Остальные вернулись домой маленькими группами и обходными путями. Нетрудно понять, что о сне в эту ночь не было и речи. Обессилев от пережитого события, которое потребовало от нас огромного напряжения всех сил, с ужасом ожидая завтрашнего дня и осознав, как близко мы были от смерти, мы дали волю стонам и слезам, а некоторые из нас едва не падали от слабости. Ночью нам казалось, что мы слышим стук лошадиных копыт и выстрелы из мушкетов.
Уже в семь часов пришло горестное известие, что наши враги знают о том, что произошло. Правительству оставалось только одно – ответить на открытое восстание силой, и оно направило против Марселя несколько тысяч солдат с артиллерией. Этот очаровательный дворец был полностью разрушен, заговорщики, побежденные численно превосходящим противником, в беспорядке бежали после короткого ожесточенного боя, который стоил жизни сотням ни в чем не повинных людей.

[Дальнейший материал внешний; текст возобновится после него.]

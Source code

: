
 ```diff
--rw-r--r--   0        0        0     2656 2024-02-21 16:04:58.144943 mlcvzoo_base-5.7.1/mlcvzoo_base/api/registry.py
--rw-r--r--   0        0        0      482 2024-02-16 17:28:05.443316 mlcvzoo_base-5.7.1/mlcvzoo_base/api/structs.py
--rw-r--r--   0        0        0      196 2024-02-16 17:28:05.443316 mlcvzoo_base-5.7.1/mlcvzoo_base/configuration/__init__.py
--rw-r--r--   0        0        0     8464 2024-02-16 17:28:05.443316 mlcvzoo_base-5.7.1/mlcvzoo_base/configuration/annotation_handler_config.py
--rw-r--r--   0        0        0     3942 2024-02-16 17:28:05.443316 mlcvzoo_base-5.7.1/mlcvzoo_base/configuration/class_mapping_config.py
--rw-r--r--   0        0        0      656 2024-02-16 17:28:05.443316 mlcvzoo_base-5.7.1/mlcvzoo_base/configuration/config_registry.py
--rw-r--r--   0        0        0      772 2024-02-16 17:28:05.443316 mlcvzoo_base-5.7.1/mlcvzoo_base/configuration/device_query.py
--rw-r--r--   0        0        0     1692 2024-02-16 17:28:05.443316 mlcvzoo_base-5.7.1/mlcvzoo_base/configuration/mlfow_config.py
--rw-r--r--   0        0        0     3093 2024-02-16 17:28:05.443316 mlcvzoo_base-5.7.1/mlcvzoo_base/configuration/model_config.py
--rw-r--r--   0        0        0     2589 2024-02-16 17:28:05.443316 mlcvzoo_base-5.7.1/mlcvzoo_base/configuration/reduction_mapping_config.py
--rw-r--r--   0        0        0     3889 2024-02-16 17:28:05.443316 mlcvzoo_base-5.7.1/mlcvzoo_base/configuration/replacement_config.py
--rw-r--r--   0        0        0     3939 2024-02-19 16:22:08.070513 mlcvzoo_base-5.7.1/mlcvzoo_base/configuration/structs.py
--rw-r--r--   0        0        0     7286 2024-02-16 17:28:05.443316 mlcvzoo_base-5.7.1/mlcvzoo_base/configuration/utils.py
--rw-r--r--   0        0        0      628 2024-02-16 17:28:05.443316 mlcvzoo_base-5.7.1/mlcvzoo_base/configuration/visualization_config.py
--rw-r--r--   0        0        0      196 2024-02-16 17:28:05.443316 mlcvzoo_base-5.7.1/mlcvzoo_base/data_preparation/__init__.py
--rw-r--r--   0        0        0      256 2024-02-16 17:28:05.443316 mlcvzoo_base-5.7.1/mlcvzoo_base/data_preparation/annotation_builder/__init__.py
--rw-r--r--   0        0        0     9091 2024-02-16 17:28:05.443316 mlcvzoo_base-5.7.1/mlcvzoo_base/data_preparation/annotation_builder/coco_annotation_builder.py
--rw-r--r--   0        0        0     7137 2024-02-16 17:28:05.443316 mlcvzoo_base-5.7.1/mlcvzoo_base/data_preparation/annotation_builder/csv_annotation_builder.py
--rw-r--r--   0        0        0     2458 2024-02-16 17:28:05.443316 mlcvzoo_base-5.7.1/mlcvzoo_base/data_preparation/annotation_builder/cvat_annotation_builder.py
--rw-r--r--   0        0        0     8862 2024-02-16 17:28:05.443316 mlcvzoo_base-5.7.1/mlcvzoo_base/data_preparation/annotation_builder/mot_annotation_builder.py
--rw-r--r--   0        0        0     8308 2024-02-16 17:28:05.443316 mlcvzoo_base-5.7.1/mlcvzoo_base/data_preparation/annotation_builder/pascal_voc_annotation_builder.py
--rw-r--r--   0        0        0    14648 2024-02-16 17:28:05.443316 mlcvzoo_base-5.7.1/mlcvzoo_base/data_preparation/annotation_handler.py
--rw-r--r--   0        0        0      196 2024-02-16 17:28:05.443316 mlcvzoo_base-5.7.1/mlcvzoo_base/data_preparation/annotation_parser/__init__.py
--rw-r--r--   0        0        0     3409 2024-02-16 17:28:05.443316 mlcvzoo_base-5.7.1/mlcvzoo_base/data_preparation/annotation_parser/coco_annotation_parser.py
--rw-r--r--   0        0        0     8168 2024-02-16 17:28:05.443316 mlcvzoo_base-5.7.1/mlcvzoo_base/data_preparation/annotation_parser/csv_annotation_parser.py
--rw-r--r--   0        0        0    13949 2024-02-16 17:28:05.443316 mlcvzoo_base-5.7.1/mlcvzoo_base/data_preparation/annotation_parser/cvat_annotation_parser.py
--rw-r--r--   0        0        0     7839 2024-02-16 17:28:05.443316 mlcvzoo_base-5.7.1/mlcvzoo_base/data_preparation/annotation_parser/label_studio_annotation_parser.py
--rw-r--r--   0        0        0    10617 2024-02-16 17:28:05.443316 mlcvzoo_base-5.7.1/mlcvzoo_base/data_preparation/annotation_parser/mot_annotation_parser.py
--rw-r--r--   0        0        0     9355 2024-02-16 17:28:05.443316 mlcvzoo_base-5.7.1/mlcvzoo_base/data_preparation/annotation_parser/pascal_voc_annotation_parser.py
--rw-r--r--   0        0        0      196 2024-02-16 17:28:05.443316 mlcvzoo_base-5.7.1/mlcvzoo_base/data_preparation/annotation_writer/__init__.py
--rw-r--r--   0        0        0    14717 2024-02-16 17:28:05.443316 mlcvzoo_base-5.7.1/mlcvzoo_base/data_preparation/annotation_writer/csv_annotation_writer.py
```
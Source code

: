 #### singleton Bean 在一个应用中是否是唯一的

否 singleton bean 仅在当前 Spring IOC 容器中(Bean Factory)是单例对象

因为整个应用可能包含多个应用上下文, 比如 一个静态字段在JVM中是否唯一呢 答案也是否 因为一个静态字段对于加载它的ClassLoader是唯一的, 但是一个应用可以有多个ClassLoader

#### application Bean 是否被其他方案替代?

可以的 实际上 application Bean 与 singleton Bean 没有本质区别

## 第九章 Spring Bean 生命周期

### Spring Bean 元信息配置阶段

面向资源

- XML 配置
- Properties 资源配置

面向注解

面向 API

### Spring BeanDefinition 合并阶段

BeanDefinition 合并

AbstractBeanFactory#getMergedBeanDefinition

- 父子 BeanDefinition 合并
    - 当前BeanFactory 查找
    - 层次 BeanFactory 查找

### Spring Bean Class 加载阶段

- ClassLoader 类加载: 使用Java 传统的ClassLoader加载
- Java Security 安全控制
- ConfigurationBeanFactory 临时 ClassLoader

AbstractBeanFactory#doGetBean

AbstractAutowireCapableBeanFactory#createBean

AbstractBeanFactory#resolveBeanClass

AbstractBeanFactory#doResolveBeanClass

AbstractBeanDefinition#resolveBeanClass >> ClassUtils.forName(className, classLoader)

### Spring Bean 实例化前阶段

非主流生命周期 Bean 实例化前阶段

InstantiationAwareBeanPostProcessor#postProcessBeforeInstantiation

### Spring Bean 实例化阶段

Читатель спросит меня, какое наказание понесли мы, женщины, за то, что посмели участвовать в мятеже. Вообще никакого! Но если бы решение принимал не великодушный Маджид, мы, конечно, не отделались бы так легко, поскольку наши интриги заслуживали серьезного наказания.
Затем стало известно, что Баргаш после разгрома своих людей вернулся в город и тайком пробрался в свой дом. Разумеется, все подумали, что он намерен добровольно сдаться своему брату. Маджид даже постарался облегчить ему это ожидаемое изъявление покорности – вместо солдат послал к нему своего племянника Сууда бин-Хилаля с сообщением, что готов простить и забыть то, что произошло, если Баргаш пообещает больше не поступать таким образом. Сууд, добрый и мягкосердечный человек, отправился с этим поручением к Баргашу один, чтобы показать, как мирно настроен султан. Баргаш начал с того, что не впустил его в дом и потребовал, чтобы посол – который был намного старше его – передал ему письмо с улицы. Сууд, естественно, ответил отказом, и после долгого ожидания дверь открылась – ровно настолько, чтобы он смог войти. После этого послу пришлось в буквальном смысле этого слова карабкаться вверх по забаррикадированной лестнице. Добравшись до ее верха, он должен был проползти через люк, от которого для этой цели был отодвинут тяжелый сундук. Баргаш, которому недостаточно было того, что он заставил посла Маджида войти таким унизительным образом, сорвал переговоры, патетически заявив, что отказывается от снисхождения, которое предлагает ему султан.